Ecco l’altra grande verità, da far storcere il naso ai cervellini fini che hanno contribuito allo sfascio della costruzione europea come l’avevano pensata i grandi del passato, da De Gasperi ad Adenauer, da Delors a Schmidt: secondo “The Donald”, il motore della disintegrazione europea sarebbe la crisi migratoria e la colpa sarebbe in gran parte della cancelliera tedesca Angela Merkel, che avrebbe commesso un “errore catastrofico” aprendo le porte ai migranti e contemporaneamente trasformando l’Ue in “un veicolo per la Germania”. Questo si chiama parlare chiaro. E la storia non fa sconti, quando gli Stati Uniti mostrano i pugni, da sempre – dalle cannonante autolesionistiche con cui un U20 di Berlino affondò il Lusitania il 7 maggio del 1915 – la Germania trema e l’Europa respira.

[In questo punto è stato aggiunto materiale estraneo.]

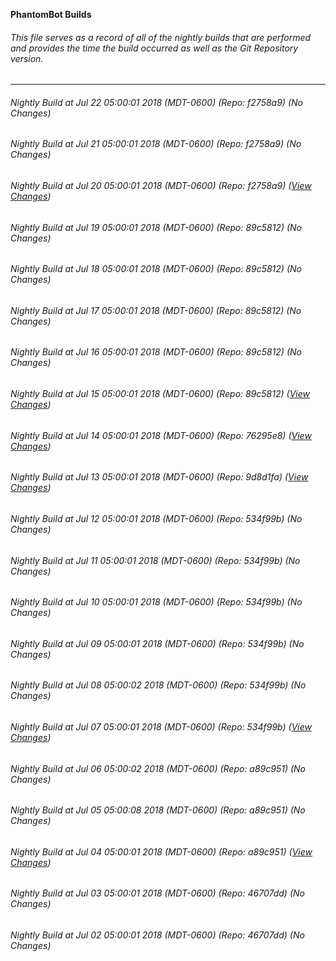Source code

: **PhantomBot Builds**

###### This file serves as a record of all of the nightly builds that are performed and provides the time the build occurred as well as the Git Repository version.
-------------------------------------------------------------------------------------------------------------
###### Nightly Build at Jul 22 05:00:01 2018 (MDT-0600) (Repo: f2758a9) (No Changes)
###### Nightly Build at Jul 21 05:00:01 2018 (MDT-0600) (Repo: f2758a9) (No Changes)
###### Nightly Build at Jul 20 05:00:01 2018 (MDT-0600) (Repo: f2758a9) ([View Changes](https://github.com/PhantomBot/PhantomBot/compare/89c5812...f2758a9))
###### Nightly Build at Jul 19 05:00:01 2018 (MDT-0600) (Repo: 89c5812) (No Changes)
###### Nightly Build at Jul 18 05:00:01 2018 (MDT-0600) (Repo: 89c5812) (No Changes)
###### Nightly Build at Jul 17 05:00:01 2018 (MDT-0600) (Repo: 89c5812) (No Changes)
###### Nightly Build at Jul 16 05:00:01 2018 (MDT-0600) (Repo: 89c5812) (No Changes)
###### Nightly Build at Jul 15 05:00:01 2018 (MDT-0600) (Repo: 89c5812) ([View Changes](https://github.com/PhantomBot/PhantomBot/compare/76295e8...89c5812))
###### Nightly Build at Jul 14 05:00:01 2018 (MDT-0600) (Repo: 76295e8) ([View Changes](https://github.com/PhantomBot/PhantomBot/compare/9d8d1fa...76295e8))
###### Nightly Build at Jul 13 05:00:01 2018 (MDT-0600) (Repo: 9d8d1fa) ([View Changes](https://github.com/PhantomBot/PhantomBot/compare/534f99b...9d8d1fa))
###### Nightly Build at Jul 12 05:00:01 2018 (MDT-0600) (Repo: 534f99b) (No Changes)
###### Nightly Build at Jul 11 05:00:01 2018 (MDT-0600) (Repo: 534f99b) (No Changes)
###### Nightly Build at Jul 10 05:00:01 2018 (MDT-0600) (Repo: 534f99b) (No Changes)
###### Nightly Build at Jul 09 05:00:01 2018 (MDT-0600) (Repo: 534f99b) (No Changes)
###### Nightly Build at Jul 08 05:00:02 2018 (MDT-0600) (Repo: 534f99b) (No Changes)
###### Nightly Build at Jul 07 05:00:01 2018 (MDT-0600) (Repo: 534f99b) ([View Changes](https://github.com/PhantomBot/PhantomBot/compare/a89c951...534f99b))
###### Nightly Build at Jul 06 05:00:02 2018 (MDT-0600) (Repo: a89c951) (No Changes)
###### Nightly Build at Jul 05 05:00:08 2018 (MDT-0600) (Repo: a89c951) (No Changes)
###### Nightly Build at Jul 04 05:00:01 2018 (MDT-0600) (Repo: a89c951) ([View Changes](https://github.com/PhantomBot/PhantomBot/compare/46707dd...a89c951))
###### Nightly Build at Jul 03 05:00:01 2018 (MDT-0600) (Repo: 46707dd) (No Changes)
###### Nightly Build at Jul 02 05:00:01 2018 (MDT-0600) (Repo: 46707dd) (No Changes)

Da quando nel ’45 la guerra è stata sottratta alla sovranità tedesca – e non l’è mai stata restituita, nemmeno dopo la caduta del Muro, perché paradossalmente sul fronte militare l’Europa non si fida di Berlino! – l’egemonismo metabolico basale della Germania si è riconvertito alla supremazia economica perseguita come obiettivo fine a se stesso, ed effettivamente a oggi il potere tedesco sui Paesi partner dell’Unione europea è assoluto, complice anche l’inedita afasia politica dei francesi. Ma la cosa dà molta noia a Washington, e l’asse altrettanto storico degli Usa con Londra si ripropone, il protettorato americano appare da sempre ai pur insulari britannici assai preferibile a qualsiasi contaminazione vassalla con un’Europa germanocentrica.

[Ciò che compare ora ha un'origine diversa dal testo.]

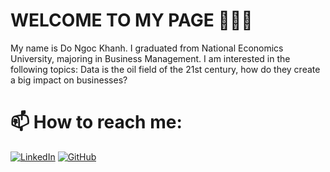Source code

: # WELCOME TO MY PAGE 👋👋👋
My name is Do Ngoc Khanh. I graduated from National Economics University, majoring in Business Management. I am interested in the following topics: Data is the oil field of the 21st century, how do they create a big impact on businesses?
# 📫 How to reach me:
[![LinkedIn](https://upload.wikimedia.org/wikipedia/commons/thumb/c/ca/LinkedIn_logo_initials.png/16px-LinkedIn_logo_initials.png)](https://www.linkedin.com/in/kayzdo114/) [![GitHub](https://i.imgur.com/9I6NRUm.png)](https://github.com/your-username)
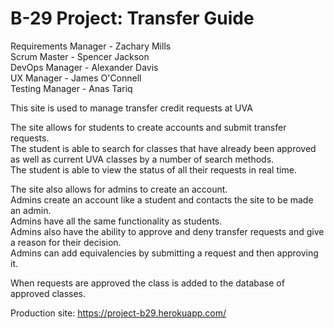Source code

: # B-29 Project: Transfer Guide

Requirements Manager - Zachary Mills<br>
Scrum Master - Spencer Jackson<br>
DevOps Manager - Alexander Davis<br>
UX Manager - James O'Connell<br>
Testing Manager - Anas Tariq<br>

This site is used to manage transfer credit requests at UVA<br>

The site allows for students to create accounts and submit transfer requests.<br>
The student is able to search for classes that have already been approved<br>
as well as current UVA classes by a number of search methods.<br>
The student is able to view the status of all their requests in real time.<br>

The site also allows for admins to create an account.<br>
Admins create an account like a student and contacts the site to be made an admin.<br>
Admins have all the same functionality as students.<br>
Admins also have the ability to approve and deny transfer requests and give a reason for their decision.<br>
Admins can add equivalencies by submitting a request and then approving it.<br>

When requests are approved the class is added to the database of approved classes.<br>


Production site: <a>https://project-b29.herokuapp.com/</a>
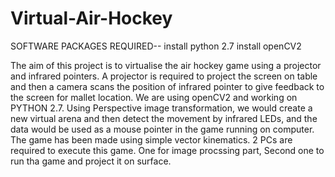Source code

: # Virtual-Air-Hockey
SOFTWARE PACKAGES REQUIRED--
install python 2.7
install openCV2

The aim of this project is to virtualise the air hockey game using a projector and infrared pointers. 
A projector is required to project the screen on table and then a camera scans the position of infrared pointer to give feedback to the screen for mallet location.
We are using openCV2 and working on PYTHON 2.7. 
Using Perspective image transformation, we would create a new virtual arena and then detect the movement by infrared LEDs, and the data would be used as a mouse pointer in the game running on computer.
The game has been made using simple vector kinematics.
2 PCs are required to execute this game. One for image procssing part, Second one to run tha game and project it on surface.
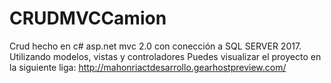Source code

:# CRUDMVCCamion
Crud hecho en c# asp.net mvc 2.0 con conección a SQL SERVER 2017. Utilizando modelos, vistas y controladores
Puedes visualizar el proyecto en la siguiente liga:
http://mahonriactdesarrollo.gearhostpreview.com/
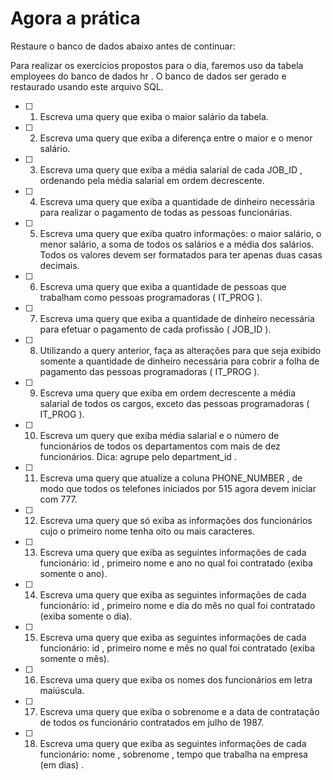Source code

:# Agora a prática
Restaure o banco de dados abaixo antes de continuar:

Para realizar os exercícios propostos para o dia, faremos uso da tabela employees do banco de dados hr . O banco de dados ser gerado e restaurado usando este arquivo SQL.

-  [ ] 01. Escreva uma query que exiba o maior salário da tabela.
-  [ ] 02. Escreva uma query que exiba a diferença entre o maior e o menor salário.
-  [ ] 03. Escreva uma query que exiba a média salarial de cada JOB_ID , ordenando pela média salarial em ordem decrescente.
-  [ ] 04. Escreva uma query que exiba a quantidade de dinheiro necessária para realizar o pagamento de todas as pessoas funcionárias.
-  [ ] 05. Escreva uma query que exiba quatro informações: o maior salário, o menor salário, a soma de todos os salários e a média dos salários. Todos os valores devem ser formatados para ter apenas duas casas decimais.
-  [ ] 06. Escreva uma query que exiba a quantidade de pessoas que trabalham como pessoas programadoras ( IT_PROG ).
-  [ ] 07. Escreva uma query que exiba a quantidade de dinheiro necessária para efetuar o pagamento de cada profissão ( JOB_ID ).
-  [ ] 08. Utilizando a query anterior, faça as alterações para que seja exibido somente a quantidade de dinheiro necessária para cobrir a folha de pagamento das pessoas programadoras ( IT_PROG ).
-  [ ] 09. Escreva uma query que exiba em ordem decrescente a média salarial de todos os cargos, exceto das pessoas programadoras ( IT_PROG ).
-  [ ] 10. Escreva um query que exiba média salarial e o número de funcionários de todos os departamentos com mais de dez funcionários. Dica: agrupe pelo department_id .
-  [ ] 11. Escreva uma query que atualize a coluna PHONE_NUMBER , de modo que todos os telefones iniciados por 515 agora devem iniciar com 777.
-  [ ] 12. Escreva uma query que só exiba as informações dos funcionários cujo o primeiro nome tenha oito ou mais caracteres.
-  [ ] 13. Escreva uma query que exiba as seguintes informações de cada funcionário: id , primeiro nome e ano no qual foi contratado (exiba somente o ano).
-  [ ] 14. Escreva uma query que exiba as seguintes informações de cada funcionário: id , primeiro nome e dia do mês no qual foi contratado (exiba somente o dia).
-  [ ] 15. Escreva uma query que exiba as seguintes informações de cada funcionário: id , primeiro nome e mês no qual foi contratado (exiba somente o mês).
-  [ ] 16. Escreva uma query que exiba os nomes dos funcionários em letra maiúscula.
-  [ ] 17. Escreva uma query que exiba o sobrenome e a data de contratação de todos os funcionário contratados em julho de 1987.
-  [ ] 18. Escreva uma query que exiba as seguintes informações de cada funcionário: nome , sobrenome , tempo que trabalha na empresa (em dias) .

Dunque la May ha parlato e ha detto quel che i mercati scontano da mesi, che cioè la collaborazione di Londra con l’Unione europea resterà, “sulla sicurezza, sul commercio principalmente, abbiamo molto in comune, non siamo e non saremo nemici, ma il Regno Unito uscirà dal mercato unico europeo, vuole volare da solo, senza lacci, senza regolamentazioni eccessive, senza tribunali di giustizia non sovrani, è la premessa necessaria per una ‘Global Britain'”. 

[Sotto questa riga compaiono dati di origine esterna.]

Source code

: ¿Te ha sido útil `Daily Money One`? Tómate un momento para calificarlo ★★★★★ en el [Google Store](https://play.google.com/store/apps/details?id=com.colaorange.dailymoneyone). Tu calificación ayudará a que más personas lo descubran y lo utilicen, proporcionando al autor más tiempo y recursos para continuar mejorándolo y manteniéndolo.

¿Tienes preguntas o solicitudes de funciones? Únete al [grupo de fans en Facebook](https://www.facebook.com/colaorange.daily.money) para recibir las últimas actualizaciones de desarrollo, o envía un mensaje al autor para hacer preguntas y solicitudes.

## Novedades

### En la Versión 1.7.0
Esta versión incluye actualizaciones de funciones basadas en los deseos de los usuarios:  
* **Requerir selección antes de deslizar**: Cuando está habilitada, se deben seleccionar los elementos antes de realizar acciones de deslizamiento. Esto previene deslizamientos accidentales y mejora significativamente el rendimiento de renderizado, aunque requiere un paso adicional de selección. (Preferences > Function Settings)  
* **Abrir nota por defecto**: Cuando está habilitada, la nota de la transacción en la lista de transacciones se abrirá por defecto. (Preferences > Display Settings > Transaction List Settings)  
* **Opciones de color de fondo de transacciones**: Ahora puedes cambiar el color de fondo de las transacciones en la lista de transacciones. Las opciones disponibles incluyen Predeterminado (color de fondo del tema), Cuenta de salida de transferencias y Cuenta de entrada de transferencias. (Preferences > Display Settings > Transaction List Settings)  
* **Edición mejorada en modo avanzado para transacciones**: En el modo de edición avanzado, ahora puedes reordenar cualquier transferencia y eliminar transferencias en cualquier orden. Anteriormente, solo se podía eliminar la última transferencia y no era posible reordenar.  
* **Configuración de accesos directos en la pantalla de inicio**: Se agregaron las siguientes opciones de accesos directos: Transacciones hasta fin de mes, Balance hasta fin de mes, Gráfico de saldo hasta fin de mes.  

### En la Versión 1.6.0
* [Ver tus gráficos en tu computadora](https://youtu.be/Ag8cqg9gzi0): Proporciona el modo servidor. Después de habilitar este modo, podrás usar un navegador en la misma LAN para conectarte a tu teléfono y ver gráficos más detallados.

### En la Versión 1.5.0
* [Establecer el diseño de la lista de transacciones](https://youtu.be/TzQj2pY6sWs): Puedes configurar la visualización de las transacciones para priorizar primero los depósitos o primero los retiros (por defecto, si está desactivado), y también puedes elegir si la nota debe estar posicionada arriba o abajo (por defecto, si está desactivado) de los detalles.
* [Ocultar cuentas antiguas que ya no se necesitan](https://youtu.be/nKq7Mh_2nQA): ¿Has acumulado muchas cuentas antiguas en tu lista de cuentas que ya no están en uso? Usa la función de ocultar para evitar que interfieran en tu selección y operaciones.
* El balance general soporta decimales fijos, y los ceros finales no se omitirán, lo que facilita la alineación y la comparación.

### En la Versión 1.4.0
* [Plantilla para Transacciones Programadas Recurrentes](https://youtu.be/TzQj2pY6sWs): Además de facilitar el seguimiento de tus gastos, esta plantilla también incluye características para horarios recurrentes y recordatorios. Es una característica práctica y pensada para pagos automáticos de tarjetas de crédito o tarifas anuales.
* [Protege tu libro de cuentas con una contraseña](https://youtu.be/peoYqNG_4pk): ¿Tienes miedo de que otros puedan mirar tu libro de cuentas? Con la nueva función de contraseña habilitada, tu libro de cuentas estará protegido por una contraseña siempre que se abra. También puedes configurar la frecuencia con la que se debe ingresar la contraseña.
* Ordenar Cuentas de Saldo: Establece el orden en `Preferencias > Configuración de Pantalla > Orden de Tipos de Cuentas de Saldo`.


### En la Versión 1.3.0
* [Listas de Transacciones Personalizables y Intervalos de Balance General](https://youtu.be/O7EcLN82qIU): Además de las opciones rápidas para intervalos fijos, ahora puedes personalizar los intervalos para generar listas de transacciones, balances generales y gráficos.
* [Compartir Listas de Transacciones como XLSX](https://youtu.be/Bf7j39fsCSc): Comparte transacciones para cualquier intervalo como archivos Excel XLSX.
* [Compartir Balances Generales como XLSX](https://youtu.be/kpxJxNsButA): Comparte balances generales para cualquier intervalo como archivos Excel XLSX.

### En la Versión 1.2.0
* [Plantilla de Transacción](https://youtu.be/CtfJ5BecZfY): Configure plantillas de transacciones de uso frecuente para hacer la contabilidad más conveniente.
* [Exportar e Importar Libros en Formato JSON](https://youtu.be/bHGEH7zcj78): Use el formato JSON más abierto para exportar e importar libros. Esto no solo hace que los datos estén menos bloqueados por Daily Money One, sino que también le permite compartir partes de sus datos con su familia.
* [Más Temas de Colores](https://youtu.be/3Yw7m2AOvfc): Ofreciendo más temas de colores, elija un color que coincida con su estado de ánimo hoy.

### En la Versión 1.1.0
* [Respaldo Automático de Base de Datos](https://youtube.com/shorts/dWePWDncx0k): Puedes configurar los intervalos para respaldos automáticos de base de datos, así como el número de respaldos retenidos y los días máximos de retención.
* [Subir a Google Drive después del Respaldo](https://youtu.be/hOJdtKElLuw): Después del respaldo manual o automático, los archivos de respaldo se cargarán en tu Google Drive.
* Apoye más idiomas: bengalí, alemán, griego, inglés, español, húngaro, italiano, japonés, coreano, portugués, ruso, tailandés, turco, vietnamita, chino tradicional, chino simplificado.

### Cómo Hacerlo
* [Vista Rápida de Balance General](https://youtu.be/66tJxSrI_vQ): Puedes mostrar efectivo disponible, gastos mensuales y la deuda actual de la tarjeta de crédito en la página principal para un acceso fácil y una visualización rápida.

Dunque il mercato unico europeo non interessa alla May, la libera circolazione di merci, servizi, capitali e persone non interessa al governo britannico. Importante sottolineare che in queste ore convulse i dati economici britannici sono stati positivi, addirittura la sterlina si è rivalutata sul dollaro. I mercati danno fiducia. 

E si può scommettere che in questo nuovo corso della politica estera americana la sponda britannica farà comodo a Trump e quella statunitense aiuterà Londra a trasformare la Brexit in un successo. Il nuovo isolamento tedesco si coronerà con l’abrogazione delle sanzioni alla Russia, e una nuova Yalta, costruita sui dollari e non sui cannoni, rivedrà seduti fianco a fianco i leader di New York, Mosca e Londra. Peggio per gli europei, che hanno di nuovo piegato la testa a Berlino.